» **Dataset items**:

_ _ _

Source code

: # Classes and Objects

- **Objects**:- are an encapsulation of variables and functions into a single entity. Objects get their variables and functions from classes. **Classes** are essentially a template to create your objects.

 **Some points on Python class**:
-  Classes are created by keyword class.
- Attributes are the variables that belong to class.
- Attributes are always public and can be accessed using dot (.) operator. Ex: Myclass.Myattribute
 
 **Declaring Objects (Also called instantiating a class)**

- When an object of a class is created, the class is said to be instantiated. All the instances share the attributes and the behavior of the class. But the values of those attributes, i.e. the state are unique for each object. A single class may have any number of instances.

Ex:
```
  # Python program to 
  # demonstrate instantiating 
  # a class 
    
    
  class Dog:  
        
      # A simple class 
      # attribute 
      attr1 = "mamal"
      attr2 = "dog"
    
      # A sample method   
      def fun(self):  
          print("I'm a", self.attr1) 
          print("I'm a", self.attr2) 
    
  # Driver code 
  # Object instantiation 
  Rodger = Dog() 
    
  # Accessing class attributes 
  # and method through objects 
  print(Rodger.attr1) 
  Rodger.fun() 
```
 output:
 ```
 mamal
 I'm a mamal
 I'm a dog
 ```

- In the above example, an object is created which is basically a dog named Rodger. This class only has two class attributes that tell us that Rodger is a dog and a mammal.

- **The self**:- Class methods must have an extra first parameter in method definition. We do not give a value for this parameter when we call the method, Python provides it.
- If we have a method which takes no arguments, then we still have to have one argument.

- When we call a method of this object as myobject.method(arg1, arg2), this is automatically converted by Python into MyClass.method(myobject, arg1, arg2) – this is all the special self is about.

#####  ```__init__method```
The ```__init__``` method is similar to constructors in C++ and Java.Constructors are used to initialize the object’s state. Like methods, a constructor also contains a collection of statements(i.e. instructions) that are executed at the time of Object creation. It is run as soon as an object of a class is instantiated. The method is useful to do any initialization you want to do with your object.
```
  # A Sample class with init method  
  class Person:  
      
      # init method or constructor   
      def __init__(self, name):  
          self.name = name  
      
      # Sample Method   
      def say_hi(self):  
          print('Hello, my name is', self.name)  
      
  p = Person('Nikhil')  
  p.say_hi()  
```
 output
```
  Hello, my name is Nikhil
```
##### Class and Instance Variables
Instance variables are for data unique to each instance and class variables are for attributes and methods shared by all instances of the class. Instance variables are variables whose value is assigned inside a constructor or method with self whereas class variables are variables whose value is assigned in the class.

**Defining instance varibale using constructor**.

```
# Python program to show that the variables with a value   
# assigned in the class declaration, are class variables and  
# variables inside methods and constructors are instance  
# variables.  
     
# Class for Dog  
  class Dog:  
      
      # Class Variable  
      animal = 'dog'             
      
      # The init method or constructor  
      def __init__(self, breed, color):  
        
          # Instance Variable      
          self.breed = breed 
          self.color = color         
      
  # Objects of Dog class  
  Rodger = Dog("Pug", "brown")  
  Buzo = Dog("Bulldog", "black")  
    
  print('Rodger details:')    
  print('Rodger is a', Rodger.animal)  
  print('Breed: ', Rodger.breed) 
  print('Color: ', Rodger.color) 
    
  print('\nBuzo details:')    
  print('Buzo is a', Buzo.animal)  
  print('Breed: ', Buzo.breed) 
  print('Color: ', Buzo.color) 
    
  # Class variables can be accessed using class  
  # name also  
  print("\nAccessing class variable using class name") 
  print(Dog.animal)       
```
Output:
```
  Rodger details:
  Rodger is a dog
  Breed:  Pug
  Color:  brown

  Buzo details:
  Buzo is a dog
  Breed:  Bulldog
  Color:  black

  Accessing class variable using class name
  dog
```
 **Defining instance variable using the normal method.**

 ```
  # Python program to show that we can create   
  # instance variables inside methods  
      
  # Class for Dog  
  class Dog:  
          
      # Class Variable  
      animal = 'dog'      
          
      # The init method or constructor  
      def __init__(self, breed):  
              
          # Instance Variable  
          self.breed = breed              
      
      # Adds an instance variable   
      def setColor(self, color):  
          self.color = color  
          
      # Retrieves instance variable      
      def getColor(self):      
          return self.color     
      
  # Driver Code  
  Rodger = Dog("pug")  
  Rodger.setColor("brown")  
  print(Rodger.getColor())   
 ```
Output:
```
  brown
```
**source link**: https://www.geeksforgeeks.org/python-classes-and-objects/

_ _ _

» **EXERCISE**:
Set down the records above once more, exactly as given.

» **ANSWER SECTION**:
Source code

: # Classes and Objects

- **Objects**:- are an encapsulation of variables and functions into a single entity. Objects get their variables and functions from classes. **Classes** are essentially a template to create your objects.

 **Some points on Python class**:
-  Classes are created by keyword class.
- Attributes are the variables that belong to class.
- Attributes are always public and can be accessed using dot (.) operator. Ex: Myclass.Myattribute
 
 **Declaring Objects (Also called instantiating a class)**

- When an object of a class is created, the class is said to be instantiated. All the instances share the attributes and the behavior of the class. But the values of those attributes, i.e. the state are unique for each object. A single class may have any number of instances.

Ex:
```
  # Python program to 
  # demonstrate instantiating 
  # a class 
    
    
  class Dog:  
        
      # A simple class 
      # attribute 
      attr1 = "mamal"
      attr2 = "dog"
    
      # A sample method   
      def fun(self):  
          print("I'm a", self.attr1) 
          print("I'm a", self.attr2) 
    
  # Driver code 
  # Object instantiation 
  Rodger = Dog() 
    
  # Accessing class attributes 
  # and method through objects 
  print(Rodger.attr1) 
  Rodger.fun() 
```
 output:
 ```
 mamal
 I'm a mamal
 I'm a dog
 ```

- In the above example, an object is created which is basically a dog named Rodger. This class only has two class attributes that tell us that Rodger is a dog and a mammal.

- **The self**:- Class methods must have an extra first parameter in method definition. We do not give a value for this parameter when we call the method, Python provides it.
- If we have a method which takes no arguments, then we still have to have one argument.

- When we call a method of this object as myobject.method(arg1, arg2), this is automatically converted by Python into MyClass.method(myobject, arg1, arg2) – this is all the special self is about.

#####  ```__init__method```
The ```__init__``` method is similar to constructors in C++ and Java.Constructors are used to initialize the object’s state. Like methods, a constructor also contains a collection of statements(i.e. instructions) that are executed at the time of Object creation. It is run as soon as an object of a class is instantiated. The method is useful to do any initialization you want to do with your object.
```
  # A Sample class with init method  
  class Person:  
      
      # init method or constructor   
      def __init__(self, name):  
          self.name = name  
      
      # Sample Method   
      def say_hi(self):  
          print('Hello, my name is', self.name)  
      
  p = Person('Nikhil')  
  p.say_hi()  
```
 output
```
  Hello, my name is Nikhil
```
##### Class and Instance Variables
Instance variables are for data unique to each instance and class variables are for attributes and methods shared by all instances of the class. Instance variables are variables whose value is assigned inside a constructor or method with self whereas class variables are variables whose value is assigned in the class.

**Defining instance varibale using constructor**.

```
# Python program to show that the variables with a value   
# assigned in the class declaration, are class variables and  
# variables inside methods and constructors are instance  
# variables.  
     
# Class for Dog  
  class Dog:  
      
      # Class Variable  
      animal = 'dog'             
      
      # The init method or constructor  
      def __init__(self, breed, color):  
        
          # Instance Variable      
          self.breed = breed 
          self.color = color         
      
  # Objects of Dog class  
  Rodger = Dog("Pug", "brown")  
  Buzo = Dog("Bulldog", "black")  
    
  print('Rodger details:')    
  print('Rodger is a', Rodger.animal)  
  print('Breed: ', Rodger.breed) 
  print('Color: ', Rodger.color) 
    
  print('\nBuzo details:')    
  print('Buzo is a', Buzo.animal)  
  print('Breed: ', Buzo.breed) 
  print('Color: ', Buzo.color) 
    
  # Class variables can be accessed using class  
  # name also  
  print("\nAccessing class variable using class name") 
  print(Dog.animal)       
```
Output:
```
  Rodger details:
  Rodger is a dog
  Breed:  Pug
  Color:  brown

  Buzo details:
  Buzo is a dog
  Breed:  Bulldog
  Color:  black

  Accessing class variable using class name
  dog
```
 **Defining instance variable using the normal method.**

 ```
  # Python program to show that we can create   
  # instance variables inside methods  
      
  # Class for Dog  
  class Dog:  
          
      # Class Variable  
      animal = 'dog'      
          
      # The init method or constructor  
      def __init__(self, breed):  
              
          # Instance Variable  
          self.breed = breed              
      
      # Adds an instance variable   
      def setColor(self, color):  
          self.color = color  
          
      # Retrieves instance variable      
      def getColor(self):      
          return self.color     
      
  # Driver Code  
  Rodger = Dog("pug")  
  Rodger.setColor("brown")  
  print(Rodger.getColor())   
 ```
Output:
```
  brown
```
**source link**: https://www.geeksforgeeks.org/python-classes-and-objects/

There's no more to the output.